(Beginning of THE RECORDS)
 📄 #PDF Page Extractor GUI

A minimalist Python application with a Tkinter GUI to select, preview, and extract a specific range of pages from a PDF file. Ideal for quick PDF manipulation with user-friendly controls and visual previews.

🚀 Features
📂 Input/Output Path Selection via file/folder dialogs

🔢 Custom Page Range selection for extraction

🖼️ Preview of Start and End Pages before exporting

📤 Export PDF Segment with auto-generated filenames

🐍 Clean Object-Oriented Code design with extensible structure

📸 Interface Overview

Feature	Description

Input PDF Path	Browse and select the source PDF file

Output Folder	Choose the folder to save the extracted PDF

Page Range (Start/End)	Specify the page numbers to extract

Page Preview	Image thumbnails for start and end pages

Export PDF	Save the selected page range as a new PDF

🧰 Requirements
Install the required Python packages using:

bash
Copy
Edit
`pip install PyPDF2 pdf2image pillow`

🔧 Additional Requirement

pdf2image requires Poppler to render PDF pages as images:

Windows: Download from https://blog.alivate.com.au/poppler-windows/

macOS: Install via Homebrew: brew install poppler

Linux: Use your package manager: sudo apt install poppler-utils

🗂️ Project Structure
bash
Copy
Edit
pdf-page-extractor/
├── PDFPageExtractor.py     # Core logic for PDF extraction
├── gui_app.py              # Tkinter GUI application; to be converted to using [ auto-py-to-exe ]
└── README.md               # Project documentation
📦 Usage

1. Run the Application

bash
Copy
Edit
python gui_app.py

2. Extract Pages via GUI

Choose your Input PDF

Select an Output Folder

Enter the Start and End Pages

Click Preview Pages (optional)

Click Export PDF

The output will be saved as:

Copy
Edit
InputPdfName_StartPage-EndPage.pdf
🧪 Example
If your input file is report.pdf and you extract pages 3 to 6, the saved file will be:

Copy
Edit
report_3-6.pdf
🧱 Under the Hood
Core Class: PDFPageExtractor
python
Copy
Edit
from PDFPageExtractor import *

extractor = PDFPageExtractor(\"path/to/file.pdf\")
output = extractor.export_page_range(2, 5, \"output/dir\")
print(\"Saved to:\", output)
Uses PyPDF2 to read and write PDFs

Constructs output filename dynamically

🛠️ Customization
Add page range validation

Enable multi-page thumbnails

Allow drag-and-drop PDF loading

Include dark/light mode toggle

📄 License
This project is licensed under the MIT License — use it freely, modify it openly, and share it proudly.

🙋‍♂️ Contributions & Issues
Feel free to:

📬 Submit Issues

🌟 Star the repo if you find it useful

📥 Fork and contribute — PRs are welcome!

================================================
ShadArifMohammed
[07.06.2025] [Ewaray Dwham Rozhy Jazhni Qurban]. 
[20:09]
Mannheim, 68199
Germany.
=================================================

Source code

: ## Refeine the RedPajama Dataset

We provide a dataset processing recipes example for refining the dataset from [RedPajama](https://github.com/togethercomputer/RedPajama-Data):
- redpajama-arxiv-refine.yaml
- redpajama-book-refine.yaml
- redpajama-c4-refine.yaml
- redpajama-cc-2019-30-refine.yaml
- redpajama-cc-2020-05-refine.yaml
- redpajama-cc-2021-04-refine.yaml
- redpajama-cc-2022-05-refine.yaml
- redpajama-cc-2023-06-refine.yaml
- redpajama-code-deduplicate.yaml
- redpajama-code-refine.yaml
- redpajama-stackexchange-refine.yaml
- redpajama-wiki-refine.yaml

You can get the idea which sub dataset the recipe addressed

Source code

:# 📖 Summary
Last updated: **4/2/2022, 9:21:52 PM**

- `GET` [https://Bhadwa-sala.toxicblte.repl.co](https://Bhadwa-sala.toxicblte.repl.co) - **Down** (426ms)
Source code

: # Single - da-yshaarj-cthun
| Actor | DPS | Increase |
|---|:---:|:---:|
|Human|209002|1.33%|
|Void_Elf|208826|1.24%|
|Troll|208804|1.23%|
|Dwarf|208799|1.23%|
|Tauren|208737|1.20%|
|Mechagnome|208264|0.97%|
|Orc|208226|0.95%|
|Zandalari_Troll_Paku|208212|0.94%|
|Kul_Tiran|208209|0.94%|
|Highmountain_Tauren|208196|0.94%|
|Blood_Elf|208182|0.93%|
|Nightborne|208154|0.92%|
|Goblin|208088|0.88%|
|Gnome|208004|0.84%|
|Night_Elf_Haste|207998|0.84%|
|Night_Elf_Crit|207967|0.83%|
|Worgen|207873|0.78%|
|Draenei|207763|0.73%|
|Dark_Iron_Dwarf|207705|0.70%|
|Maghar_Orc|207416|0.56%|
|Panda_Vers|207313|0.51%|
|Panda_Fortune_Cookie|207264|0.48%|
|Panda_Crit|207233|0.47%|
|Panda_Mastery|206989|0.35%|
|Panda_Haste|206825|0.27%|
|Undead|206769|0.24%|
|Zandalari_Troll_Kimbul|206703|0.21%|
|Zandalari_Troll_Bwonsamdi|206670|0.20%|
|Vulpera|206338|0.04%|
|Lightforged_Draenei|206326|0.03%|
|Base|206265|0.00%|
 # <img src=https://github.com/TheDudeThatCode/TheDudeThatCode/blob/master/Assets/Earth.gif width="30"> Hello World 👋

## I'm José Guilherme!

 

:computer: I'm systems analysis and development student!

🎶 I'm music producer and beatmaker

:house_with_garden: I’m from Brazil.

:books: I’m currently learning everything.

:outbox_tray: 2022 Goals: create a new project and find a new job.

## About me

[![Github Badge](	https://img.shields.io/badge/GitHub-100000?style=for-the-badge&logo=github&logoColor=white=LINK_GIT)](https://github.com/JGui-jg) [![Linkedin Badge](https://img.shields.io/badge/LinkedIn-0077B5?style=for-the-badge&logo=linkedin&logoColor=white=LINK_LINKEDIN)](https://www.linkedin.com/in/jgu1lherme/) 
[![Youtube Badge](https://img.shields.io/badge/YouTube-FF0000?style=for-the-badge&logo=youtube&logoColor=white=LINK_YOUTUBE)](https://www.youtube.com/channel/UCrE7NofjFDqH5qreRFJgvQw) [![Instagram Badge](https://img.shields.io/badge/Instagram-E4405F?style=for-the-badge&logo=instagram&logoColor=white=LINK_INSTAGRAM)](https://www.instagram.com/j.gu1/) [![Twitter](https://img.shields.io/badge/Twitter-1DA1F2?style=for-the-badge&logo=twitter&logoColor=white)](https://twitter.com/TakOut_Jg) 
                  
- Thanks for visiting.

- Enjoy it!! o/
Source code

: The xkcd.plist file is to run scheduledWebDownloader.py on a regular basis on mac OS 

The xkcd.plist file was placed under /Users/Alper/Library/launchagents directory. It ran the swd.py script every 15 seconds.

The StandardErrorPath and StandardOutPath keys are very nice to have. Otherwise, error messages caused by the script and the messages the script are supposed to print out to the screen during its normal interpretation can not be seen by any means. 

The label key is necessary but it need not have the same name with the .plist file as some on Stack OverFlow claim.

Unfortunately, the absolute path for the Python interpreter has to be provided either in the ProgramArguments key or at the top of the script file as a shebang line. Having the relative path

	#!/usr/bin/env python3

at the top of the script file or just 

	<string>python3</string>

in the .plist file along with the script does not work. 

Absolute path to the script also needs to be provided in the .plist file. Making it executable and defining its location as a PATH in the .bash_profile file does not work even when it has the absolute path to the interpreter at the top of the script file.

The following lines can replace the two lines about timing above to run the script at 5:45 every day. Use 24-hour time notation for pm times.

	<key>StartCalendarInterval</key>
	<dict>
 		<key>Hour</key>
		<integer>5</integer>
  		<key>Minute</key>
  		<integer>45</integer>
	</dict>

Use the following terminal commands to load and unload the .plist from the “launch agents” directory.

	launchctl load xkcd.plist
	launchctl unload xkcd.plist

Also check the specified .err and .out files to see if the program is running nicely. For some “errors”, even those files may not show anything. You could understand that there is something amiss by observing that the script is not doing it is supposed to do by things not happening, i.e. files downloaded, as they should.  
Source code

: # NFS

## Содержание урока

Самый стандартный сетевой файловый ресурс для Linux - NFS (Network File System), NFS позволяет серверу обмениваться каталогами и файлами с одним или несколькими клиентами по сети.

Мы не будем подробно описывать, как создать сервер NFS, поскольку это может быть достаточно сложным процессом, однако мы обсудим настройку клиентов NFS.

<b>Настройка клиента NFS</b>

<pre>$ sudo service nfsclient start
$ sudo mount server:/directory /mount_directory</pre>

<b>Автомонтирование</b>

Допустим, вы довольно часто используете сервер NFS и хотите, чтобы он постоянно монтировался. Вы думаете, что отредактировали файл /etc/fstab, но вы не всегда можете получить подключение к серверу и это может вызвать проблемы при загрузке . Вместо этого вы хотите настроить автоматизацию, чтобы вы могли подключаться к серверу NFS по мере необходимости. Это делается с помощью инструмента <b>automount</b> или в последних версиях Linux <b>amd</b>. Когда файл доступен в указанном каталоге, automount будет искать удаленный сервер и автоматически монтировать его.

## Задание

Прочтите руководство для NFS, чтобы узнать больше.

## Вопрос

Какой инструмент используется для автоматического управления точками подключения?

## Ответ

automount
(End of THE RECORDS)
Show the lines where the word "sudo" appears in the entries.

→ OUTPUT BELOW
Linux: Use your package manager: sudo apt install poppler-utils
<pre>$ sudo service nfsclient start
$ sudo mount server:/directory /mount_directory</pre>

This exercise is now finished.